• WHAT THE EXERCISE ASKS
Sift through the material below and return the lines with "import".

• SOURCE MATERIAL

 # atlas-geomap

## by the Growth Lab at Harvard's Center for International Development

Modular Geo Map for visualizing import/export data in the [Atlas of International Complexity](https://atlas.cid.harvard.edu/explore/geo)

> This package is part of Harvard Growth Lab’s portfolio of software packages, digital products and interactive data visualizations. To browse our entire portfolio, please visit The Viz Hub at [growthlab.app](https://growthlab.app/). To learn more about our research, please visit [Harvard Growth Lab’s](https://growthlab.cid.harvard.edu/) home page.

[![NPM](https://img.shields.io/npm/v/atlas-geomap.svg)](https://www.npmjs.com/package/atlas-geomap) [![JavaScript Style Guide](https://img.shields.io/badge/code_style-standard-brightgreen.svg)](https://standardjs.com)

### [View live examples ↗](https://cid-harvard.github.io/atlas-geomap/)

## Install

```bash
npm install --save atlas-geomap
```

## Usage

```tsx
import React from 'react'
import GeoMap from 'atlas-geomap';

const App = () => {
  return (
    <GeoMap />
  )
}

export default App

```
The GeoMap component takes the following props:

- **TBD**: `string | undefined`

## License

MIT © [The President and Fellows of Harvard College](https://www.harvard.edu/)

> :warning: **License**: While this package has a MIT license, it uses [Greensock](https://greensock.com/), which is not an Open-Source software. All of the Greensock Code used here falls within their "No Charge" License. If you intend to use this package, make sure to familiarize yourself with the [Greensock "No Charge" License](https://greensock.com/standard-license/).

• YOUR RESPONSE
Modular Geo Map for visualizing import/export data in the [Atlas of International Complexity](https://atlas.cid.harvard.edu/explore/geo)
import React from 'react'
import GeoMap from 'atlas-geomap';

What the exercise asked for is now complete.